Stored data:
★ ★ ★ ★

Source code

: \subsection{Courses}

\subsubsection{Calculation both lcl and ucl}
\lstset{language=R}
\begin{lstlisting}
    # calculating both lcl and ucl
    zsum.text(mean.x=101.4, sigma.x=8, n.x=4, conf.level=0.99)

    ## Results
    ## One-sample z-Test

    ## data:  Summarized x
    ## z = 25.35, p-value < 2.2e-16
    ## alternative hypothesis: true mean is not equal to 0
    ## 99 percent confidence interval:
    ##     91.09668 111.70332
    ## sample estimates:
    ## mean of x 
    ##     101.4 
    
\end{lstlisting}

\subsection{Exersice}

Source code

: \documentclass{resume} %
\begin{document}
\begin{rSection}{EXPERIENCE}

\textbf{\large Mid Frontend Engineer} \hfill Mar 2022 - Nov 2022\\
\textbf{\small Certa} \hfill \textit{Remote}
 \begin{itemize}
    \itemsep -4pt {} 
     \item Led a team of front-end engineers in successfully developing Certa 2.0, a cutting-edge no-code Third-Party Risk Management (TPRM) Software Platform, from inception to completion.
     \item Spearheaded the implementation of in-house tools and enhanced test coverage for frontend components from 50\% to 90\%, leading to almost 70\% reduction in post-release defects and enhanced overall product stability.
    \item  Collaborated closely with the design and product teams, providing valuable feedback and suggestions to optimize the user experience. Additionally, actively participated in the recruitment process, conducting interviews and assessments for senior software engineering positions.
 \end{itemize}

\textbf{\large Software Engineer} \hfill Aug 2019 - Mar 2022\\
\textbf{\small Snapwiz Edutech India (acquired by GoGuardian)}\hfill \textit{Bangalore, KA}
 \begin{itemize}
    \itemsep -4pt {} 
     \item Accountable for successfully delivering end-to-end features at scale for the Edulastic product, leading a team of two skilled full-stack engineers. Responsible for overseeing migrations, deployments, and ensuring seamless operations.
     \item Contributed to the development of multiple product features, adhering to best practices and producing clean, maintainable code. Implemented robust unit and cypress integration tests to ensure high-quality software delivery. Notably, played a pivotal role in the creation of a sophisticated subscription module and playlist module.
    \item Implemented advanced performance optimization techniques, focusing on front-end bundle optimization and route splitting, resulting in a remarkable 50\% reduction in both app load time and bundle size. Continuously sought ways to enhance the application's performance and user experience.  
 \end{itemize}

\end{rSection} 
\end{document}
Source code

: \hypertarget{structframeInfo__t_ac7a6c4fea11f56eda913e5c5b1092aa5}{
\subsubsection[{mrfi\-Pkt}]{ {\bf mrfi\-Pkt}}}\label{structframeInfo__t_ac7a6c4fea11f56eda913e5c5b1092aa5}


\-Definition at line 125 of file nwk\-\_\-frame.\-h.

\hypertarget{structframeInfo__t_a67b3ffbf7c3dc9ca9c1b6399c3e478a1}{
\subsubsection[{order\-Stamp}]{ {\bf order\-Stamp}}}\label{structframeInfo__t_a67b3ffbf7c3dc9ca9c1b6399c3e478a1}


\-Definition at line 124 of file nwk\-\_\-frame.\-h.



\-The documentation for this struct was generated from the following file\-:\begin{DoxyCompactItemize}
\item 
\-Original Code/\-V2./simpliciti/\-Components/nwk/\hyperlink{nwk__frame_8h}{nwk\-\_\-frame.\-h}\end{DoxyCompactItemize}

★ ★ ★ ★

* **About this task**: Every record must be returned exactly.

* **Reply to the exercise**:
Source code

: \subsection{Courses}

\subsubsection{Calculation both lcl and ucl}
\lstset{language=R}
\begin{lstlisting}
    # calculating both lcl and ucl
    zsum.text(mean.x=101.4, sigma.x=8, n.x=4, conf.level=0.99)

    ## Results
    ## One-sample z-Test

    ## data:  Summarized x
    ## z = 25.35, p-value < 2.2e-16
    ## alternative hypothesis: true mean is not equal to 0
    ## 99 percent confidence interval:
    ##     91.09668 111.70332
    ## sample estimates:
    ## mean of x 
    ##     101.4 
    
\end{lstlisting}

\subsection{Exersice}

Source code

: \documentclass{resume} %
\begin{document}
\begin{rSection}{EXPERIENCE}

\textbf{\large Mid Frontend Engineer} \hfill Mar 2022 - Nov 2022\\
\textbf{\small Certa} \hfill \textit{Remote}
 \begin{itemize}
    \itemsep -4pt {} 
     \item Led a team of front-end engineers in successfully developing Certa 2.0, a cutting-edge no-code Third-Party Risk Management (TPRM) Software Platform, from inception to completion.
     \item Spearheaded the implementation of in-house tools and enhanced test coverage for frontend components from 50\% to 90\%, leading to almost 70\% reduction in post-release defects and enhanced overall product stability.
    \item  Collaborated closely with the design and product teams, providing valuable feedback and suggestions to optimize the user experience. Additionally, actively participated in the recruitment process, conducting interviews and assessments for senior software engineering positions.
 \end{itemize}

\textbf{\large Software Engineer} \hfill Aug 2019 - Mar 2022\\
\textbf{\small Snapwiz Edutech India (acquired by GoGuardian)}\hfill \textit{Bangalore, KA}
 \begin{itemize}
    \itemsep -4pt {} 
     \item Accountable for successfully delivering end-to-end features at scale for the Edulastic product, leading a team of two skilled full-stack engineers. Responsible for overseeing migrations, deployments, and ensuring seamless operations.
     \item Contributed to the development of multiple product features, adhering to best practices and producing clean, maintainable code. Implemented robust unit and cypress integration tests to ensure high-quality software delivery. Notably, played a pivotal role in the creation of a sophisticated subscription module and playlist module.
    \item Implemented advanced performance optimization techniques, focusing on front-end bundle optimization and route splitting, resulting in a remarkable 50\% reduction in both app load time and bundle size. Continuously sought ways to enhance the application's performance and user experience.  
 \end{itemize}

\end{rSection} 
\end{document}
Source code

: \hypertarget{structframeInfo__t_ac7a6c4fea11f56eda913e5c5b1092aa5}{
\subsubsection[{mrfi\-Pkt}]{ {\bf mrfi\-Pkt}}}\label{structframeInfo__t_ac7a6c4fea11f56eda913e5c5b1092aa5}


\-Definition at line 125 of file nwk\-\_\-frame.\-h.

\hypertarget{structframeInfo__t_a67b3ffbf7c3dc9ca9c1b6399c3e478a1}{
\subsubsection[{order\-Stamp}]{ {\bf order\-Stamp}}}\label{structframeInfo__t_a67b3ffbf7c3dc9ca9c1b6399c3e478a1}


\-Definition at line 124 of file nwk\-\_\-frame.\-h.



\-The documentation for this struct was generated from the following file\-:\begin{DoxyCompactItemize}
\item 
\-Original Code/\-V2./simpliciti/\-Components/nwk/\hyperlink{nwk__frame_8h}{nwk\-\_\-frame.\-h}\end{DoxyCompactItemize}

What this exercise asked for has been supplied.